Tenemos varios proyectos en el jardín este año. No solo hemos continuado nuestras cosechas de café, sino que también hemos comenzado un nuevo proyecto que involucra diferentes tipos de camote. Obviamente, el hecho de que tengamos toda esta cantidad de plantas nuevas en el jardín significa que debemos tener un cuidado especial con ellas. Esto no solo incluye el riego, sino que también significa que debemos cuidar nuestra tierra. La mejor manera de cuidar la tierra es utilizando el compostaje adecuado, que se puede manejar a través de diferentes procesos.
Este año decidimos que para continuar nuestro compostaje para el jardín de manera más eficiente, era una buena idea si usábamos otros recursos disponibles en la escuela tales como la cafetería. Decidimos hablar con los empleados de la cafetería y ver si podían compartir la materia orgánica que sobraba todos los días. Usamos esta materia orgánica para permitir que nuestro suelo aumente su cantidad de nutrientes y agua. Esto le dará a nuestro suelo una mejor calidad, que es necesaria para suministrar compostaje a todas las nuevas plantas que vamos a tener en el jardín.
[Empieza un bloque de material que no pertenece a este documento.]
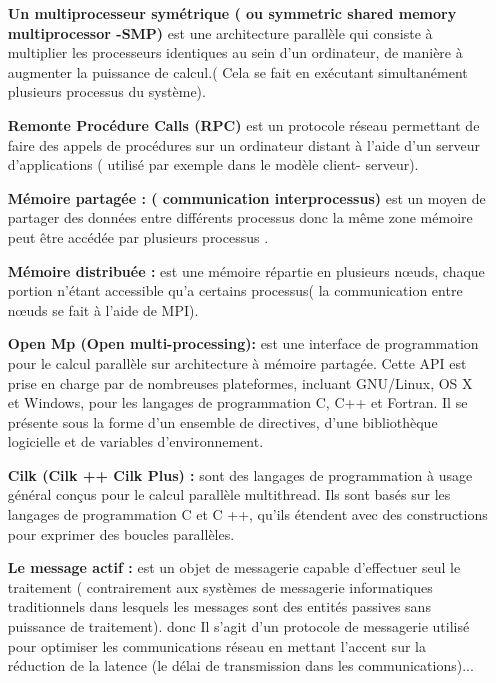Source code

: \documentclass[12pt,titlepage]{article}
\begin{document}
\begin{itemize}
\item[\textbf{ Un multiprocesseur symétrique ( ou symmetric shared memory multiprocessor -SMP) } ] est une architecture parallèle qui consiste à multiplier les processeurs identiques au sein d'un ordinateur, de manière à augmenter la puissance de calcul.( Cela se fait en exécutant simultanément plusieurs processus du système).

\item[\textbf{ Remonte Procédure Calls (RPC) }] est un protocole réseau permettant de faire des appels de procédures sur un ordinateur distant à l’aide d’un serveur d’applications ( utilisé par exemple dans le modèle client- serveur).

\item[\textbf{ Mémoire partagée : ( communication interprocessus) } ] est un moyen de partager des données entre différents processus donc la même zone mémoire peut être accédée par plusieurs processus .

\item[\textbf{ Mémoire distribuée : }] est une mémoire répartie en plusieurs nœuds, chaque portion n’étant accessible qu’a certains processus( la communication entre nœuds se fait à l’aide de MPI).

\item[\textbf{ Open Mp (Open multi-processing):}] est une interface de programmation pour le calcul parallèle sur architecture à mémoire partagée. Cette API est prise en charge par de nombreuses plateformes, incluant GNU/Linux, OS X et Windows, pour les langages de programmation C, C++ et Fortran. Il se présente sous la forme d'un ensemble de directives, d'une bibliothèque logicielle et de variables d'environnement. 

\item[\textbf{ Cilk (Cilk ++ Cilk Plus) :}] sont des langages de programmation à usage général conçus pour le calcul parallèle multithread. Ils sont basés sur les langages de programmation C et C ++, qu'ils étendent avec des constructions pour exprimer des boucles parallèles.

\item[\textbf{ Le message actif :}] est un objet de messagerie capable d'effectuer seul le traitement ( contrairement aux systèmes de messagerie informatiques traditionnels dans lesquels les messages sont des entités passives sans puissance de traitement). donc Il s'agit d'un protocole de messagerie utilisé pour optimiser les communications réseau en mettant l'accent sur la réduction de la latence (le délai de transmission dans les communications)...


\end{itemize}
\end{document}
Acordamos que todos los días, los trabajadores de la cafetería colocarían su material sobrante de materia orgánica en un contenedor donde podríamos tomar lo que necesitamos para usarlo como compostaje en el jardín. Utilizamos una carretilla para llevar la materia orgánica de la cafetería al jardín. También desarrollamos un calendario para que cada día dos de nosotros llevemos la materia orgánica del contenedor al jardín.
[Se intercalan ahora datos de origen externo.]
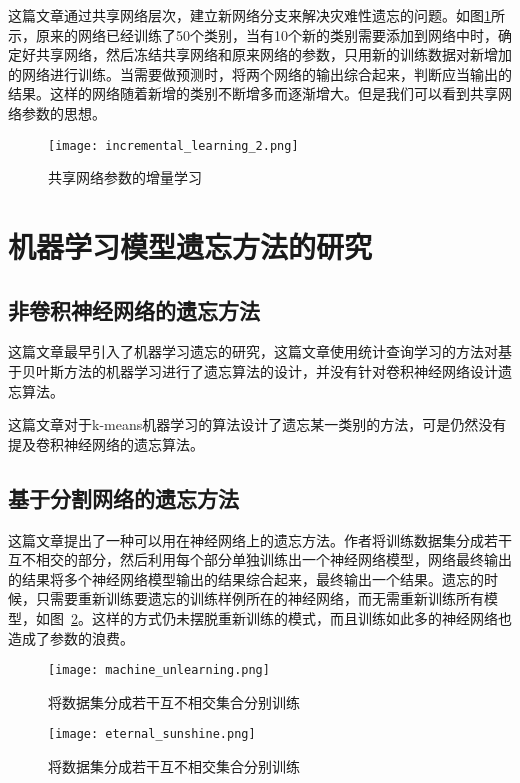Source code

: 这篇文章\cite{Sarwar_2020}通过共享网络层次，建立新网络分支来解决灾难性遗忘的问题。如图\ref{fig:incremental_learning_2}所示，原来的网络已经训练了50个类别，当有10个新的类别需要添加到网络中时，确定好共享网络，然后冻结共享网络和原来网络的参数，只用新的训练数据对新增加的网络进行训练。当需要做预测时，将两个网络的输出综合起来，判断应当输出的结果。这样的网络随着新增的类别不断增多而逐渐增大。但是我们可以看到共享网络参数的思想。
\begin{figure}
    \centering
    \texttt{[image: incremental\_learning\_2.png]}
    \caption{共享网络参数的增量学习\cite{Sarwar_2020}}
    \label{fig:incremental_learning_2}
\end{figure}

\section{机器学习模型遗忘方法的研究}
\subsection{非卷积神经网络的遗忘方法}
这篇文章\cite{yinzhicao2015}最早引入了机器学习遗忘的研究，这篇文章使用统计查询学习的方法对基于贝叶斯方法的机器学习进行了遗忘算法的设计，并没有针对卷积神经网络设计遗忘算法。

这篇文章\cite{antonio2019}对于k-means机器学习的算法设计了遗忘某一类别的方法，可是仍然没有提及卷积神经网络的遗忘算法。

\subsection{基于分割网络的遗忘方法}
这篇文章\cite{2019arXiv191203817B}提出了一种可以用在神经网络上的遗忘方法。作者将训练数据集分成若干互不相交的部分，然后利用每个部分单独训练出一个神经网络模型，网络最终输出的结果将多个神经网络模型输出的结果综合起来，最终输出一个结果。遗忘的时候，只需要重新训练要遗忘的训练样例所在的神经网络，而无需重新训练所有模型，如图~\ref{fig:machine_unlearning}。这样的方式仍未摆脱重新训练的模式，而且训练如此多的神经网络也造成了参数的浪费。
\begin{figure}
    \centering
    \texttt{[image: machine\_unlearning.png]}
    \caption{将数据集分成若干互不相交集合分别训练\cite{2019arXiv191203817B}}
    \label{fig:machine_unlearning}
\end{figure}
\begin{figure}
    \centering
    \texttt{[image: eternal\_sunshine.png]}
    \caption{将数据集分成若干互不相交集合分别训练\cite{2019arXiv191203817B}}
    \label{fig:eternal_sunshine}
\end{figure}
El año pasado construimos una pequeña especie de caja dentro de nuestra jaula de compostaje, donde ponemos toda nuestra materia orgánica. Utilizamos bambú y lo pusimos juntos dentro de nuestra jaula. Aquí es donde dejamos que la materia orgánica se descomponga en un proceso llamado descomposición, que luego nos permite tener un compostaje puro y orgánico para manejar correctamente nuestros suelos y nuestras plantas.